Jeune homme toujours en fleurs lors de la sortie de ses deux premiers albums en 2010 et 2011, Dylan Baldi n'avait pour unique ambition en ce temps que de calquer très proprement le punk acnéique typique des côtes californiennes. Que voulez-vous, on n'est pas sérieux quand on a dix-sept ans. Mais Dylan vieillit et son punk qui jadis avait du plomb dans l'aile, en a pris dans la cervelle sur ce troisième album.
Dylan Baldi est l'individu post-moderne – à la personnalité fragmentée – dans toute sa splendeur. En apparence geek WASP à la dégaine d'informaticien, Dylan a un terrible secret: il pratique le punk à temps plein. Toutefois si on parle de punk ici, il est toujours bon de nuancer. Loin du rock de combat des Crass et des Clash ou de la version décérébrée des Spits et Ramones, Cloud Nothings c'est le mélo à états d'âme des Buzzcocks ou encore la Californie de Bad Religion.
Oui, des souvenirs adolescents que la plupart d'entre nous ont rangé dans un tiroir à part nommé corbeille mais que Baldy honore avec une certaine élégance. Ça ressemble à un oxymore mais Cloud Nothings c'est du punk sophistiqué. Voire du punk à songwritting. Si près et pourtant si loin de l'album précédent, Cloud Nothings s'est fixé pour ambition d'élaborer des titres d'une rare complexité au sein d'une discipline où la désinvolture est pourtant reine.
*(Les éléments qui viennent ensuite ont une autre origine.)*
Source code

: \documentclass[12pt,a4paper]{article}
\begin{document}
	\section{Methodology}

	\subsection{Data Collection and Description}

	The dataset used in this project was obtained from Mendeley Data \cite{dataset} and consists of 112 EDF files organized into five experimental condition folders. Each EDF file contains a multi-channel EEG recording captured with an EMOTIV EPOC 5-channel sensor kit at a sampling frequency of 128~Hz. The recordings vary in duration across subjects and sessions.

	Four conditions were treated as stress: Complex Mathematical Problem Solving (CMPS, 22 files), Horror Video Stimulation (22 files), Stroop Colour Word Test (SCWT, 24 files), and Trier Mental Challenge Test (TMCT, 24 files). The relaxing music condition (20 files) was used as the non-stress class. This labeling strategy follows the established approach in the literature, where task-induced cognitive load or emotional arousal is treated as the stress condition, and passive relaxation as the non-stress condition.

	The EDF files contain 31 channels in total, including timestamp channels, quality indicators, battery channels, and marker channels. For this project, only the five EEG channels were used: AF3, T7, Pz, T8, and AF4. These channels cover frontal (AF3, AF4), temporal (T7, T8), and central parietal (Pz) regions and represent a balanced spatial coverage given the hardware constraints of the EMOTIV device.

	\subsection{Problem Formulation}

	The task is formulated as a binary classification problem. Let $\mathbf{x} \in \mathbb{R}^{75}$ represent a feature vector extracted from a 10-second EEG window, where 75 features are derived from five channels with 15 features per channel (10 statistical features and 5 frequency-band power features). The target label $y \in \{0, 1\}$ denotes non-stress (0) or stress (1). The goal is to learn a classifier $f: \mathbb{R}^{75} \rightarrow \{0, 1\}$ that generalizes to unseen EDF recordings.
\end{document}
C'est ça Attack On Memory, une croisade iconoclaste afin d'élever ses amours de prime jeunesse. Le choix de Steve Albini à la production en est un symbole clair. Producteur pour Nirvana ou les Pixies (pour ne citer qu'eux), même si la légende veut qu'il joua au Scrabble pendant toute la production de Attack On Memory (histoire vraie et gage de qualité du produit brut) Cloud Nothings avait besoin d'être vu par l'œil témoin de cette époque et retouché de la main qui a façonné ses influences. Et quoi qu'il en soit, la production fantôme est une habitude chez Albini: on la sent sans jamais vraiment l'apercevoir.
Toujours viscéral, urgent et opiniâtre, via Attack On Memory, Cloud Nothings a dépassé le stade du nostalgisme ou de revival pour élaborer une pièce-montée truffée au fiel. La bande à Baldy n'a pas lâché le bracelet à clous, il l'élève au rang de bijou.